Bernhard Langs Oper HIOB wird am 09. Februar 2023 am Stadttheater Klagenfurt uraufgeführt. Regisseur und Librettist Michael Sturminger erzählt im Interview über seine Zusammenarbeit mit dem Komponisten, die Herausforderungen beim Dramatisieren eines Stoffes und vom Stellenwert von Religion in der heutigen Zeit.
HIOB erzählt die Geschichte von der Flucht aus unerträglichen Lebensbedingungen und der Hoffnung auf bessere Möglichkeiten, von den Fesseln der Tradition und den Verlockungen neuer Welten. Wie darf sich unser Publikum die Überführung dieser großen Themen in musikalische Bilder vorstellen?
Michael Sturminger: Mit der Musik von Bernhard Lang wird aus Joseph Roths Meisterwerk Hiob eine zeitlose Oper, wie sie nicht aktueller sein könnte. Durch Langs Bearbeitung löst sich die Geschichte aus der Historie auf eine abstrakte Ebene, die zu jeder Zeit angesiedelt sein könnte. Aus einem, in der heutigen Ukraine gelegenen jiddischen Städtchen, wo Armut und Angst vor Progromen sowie die Rekrutierung der jungen Männer in die Armee des Zaren den orthodoxen Juden das Leben unmöglich macht, flieht Mendel Singer, unter Zurücklassung zweier Söhne, mit dem Rest seiner Familie bis nach Amerika, einem Land, dessen Fortschritt er nicht versteht und das ihm niemals Heimat werden kann. Bernhard Langs Version, dieser »Geschichte eines einfachen Mannes«, ist von der Gegenwart inspiriert und erzählt von Biografien, wie sie heute tausendfach erlebt werden. Lang verwendet Klezmer, Volkslieder und ein Jazz-Trio bestehend aus Schlagzeug, Bass und Keyboard, um die verschiedenen kulturellen und geografischen Welten aufeinandertreffen zu lassen.
Auf welche Herausforderungen sind Sie und Bernhard Lang bei der Komposition der Oper gestoßen?
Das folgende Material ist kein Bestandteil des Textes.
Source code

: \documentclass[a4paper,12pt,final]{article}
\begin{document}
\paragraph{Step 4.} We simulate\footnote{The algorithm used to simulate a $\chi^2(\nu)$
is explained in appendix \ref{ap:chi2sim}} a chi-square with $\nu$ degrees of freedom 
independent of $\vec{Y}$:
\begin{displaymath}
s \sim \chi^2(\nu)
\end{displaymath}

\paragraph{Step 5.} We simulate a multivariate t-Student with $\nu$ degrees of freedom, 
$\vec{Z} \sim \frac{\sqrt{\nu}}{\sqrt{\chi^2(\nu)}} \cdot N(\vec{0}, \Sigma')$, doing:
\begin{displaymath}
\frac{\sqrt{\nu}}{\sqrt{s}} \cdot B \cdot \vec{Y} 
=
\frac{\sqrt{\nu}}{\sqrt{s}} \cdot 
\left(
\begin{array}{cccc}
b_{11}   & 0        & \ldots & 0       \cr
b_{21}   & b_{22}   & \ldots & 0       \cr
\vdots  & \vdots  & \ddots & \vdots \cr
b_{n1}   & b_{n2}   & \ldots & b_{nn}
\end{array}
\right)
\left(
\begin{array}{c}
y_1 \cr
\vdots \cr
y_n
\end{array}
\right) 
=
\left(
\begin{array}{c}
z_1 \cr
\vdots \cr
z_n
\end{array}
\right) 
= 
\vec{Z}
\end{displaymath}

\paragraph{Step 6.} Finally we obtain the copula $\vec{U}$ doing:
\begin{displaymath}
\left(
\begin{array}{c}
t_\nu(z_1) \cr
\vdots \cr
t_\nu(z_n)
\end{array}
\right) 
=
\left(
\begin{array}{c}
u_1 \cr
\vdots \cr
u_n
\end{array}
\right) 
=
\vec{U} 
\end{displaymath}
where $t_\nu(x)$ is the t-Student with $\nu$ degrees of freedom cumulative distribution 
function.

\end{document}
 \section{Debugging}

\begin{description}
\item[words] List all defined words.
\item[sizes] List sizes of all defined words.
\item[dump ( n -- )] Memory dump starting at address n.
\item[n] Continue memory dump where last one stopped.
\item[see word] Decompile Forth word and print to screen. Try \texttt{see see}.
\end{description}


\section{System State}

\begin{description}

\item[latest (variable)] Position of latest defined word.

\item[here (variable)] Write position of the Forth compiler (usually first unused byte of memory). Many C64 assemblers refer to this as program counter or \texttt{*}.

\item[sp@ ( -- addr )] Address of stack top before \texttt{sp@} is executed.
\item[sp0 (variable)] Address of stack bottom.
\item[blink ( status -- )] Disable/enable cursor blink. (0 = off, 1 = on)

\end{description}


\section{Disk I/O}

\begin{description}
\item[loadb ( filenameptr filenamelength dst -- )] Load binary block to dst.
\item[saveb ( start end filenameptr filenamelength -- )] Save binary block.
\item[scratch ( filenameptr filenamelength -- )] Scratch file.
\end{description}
Die große Herausforderung bei der Dramatisierung eines Romans ist die Verwandlung eines großen, epischen Bogens in eine verknappte, dramatische Form. Im Musiktheater führt das noch zu einer Abstraktion, denn die Sprache wird verknappt und die Handlung wird auf ihre zentralen Wendepunkte konzentriert. Das ist ein fast schmerzhafter Reduktionsprozess, der den Librettisten zwingt, sich von zahlreichen geliebten Gedanken und Geschehnissen zu trennen.
Gibt es Aspekte in der jahrtausendalten Geschichte von Hiob, die sich Ihrer Ansicht nach musikalisch feiner herausarbeiten lassen, als Sprache alleine es schafft?
Die Bearbeitung eines Stoffes für das Musiktheater zielt im Kern auf die energetische und emotionale Aufladung der Geschichte, wie sie keine andere Kunstform schaffen kann. Die dramatische Wucht, die Musik in Kombination mit Text und theatralischer Handlung erzielen kann, ist ja ein lebendiges Wunder, das man durch die Kulturgeschichte von der Renaissance bis in die Gegenwart, von Claudio Monteverdi bis Bernhard Lang bestaunen kann, ohne dass die Zeit echte Meisterwerken ihrer Wirkung berauben könnte.
Welche Stellenwert hat Ihrer Meinung nach in diesen, oft sehr herausfordernden, Zeiten der Glaube? Vermag er es auch heute noch, für die Menschen Tröster, Erretter und Erlöser zu sein?
Meine Beschäftigung mit dem Glauben, die aktuell im Zusammenhang mit der dritten Neuinszenierung des Jedermann in Salzburg wieder in den Vordergrund getreten ist, hat mich im Lauf meines Lebens immer überzeugter zu einem Glauben an die Menschlichkeit und an den Respekt vor allem Leben, aber auch immer weiter von festgeschriebenen Heilslehren und Religion gebracht. Ich hab großen Respekt vor den Leistungen an den Mitmenschen, die viele Vertreter von Religionsgemeinschaften zustande bringen, doch scheint mir die Religion als Phänomen in der Weltgeschichte doch überwiegend zur Unterdrückung von Freiheit und Selbstbestimmung, sowie zur Aufrechterhaltung von Machtstrukturen gedient zu haben.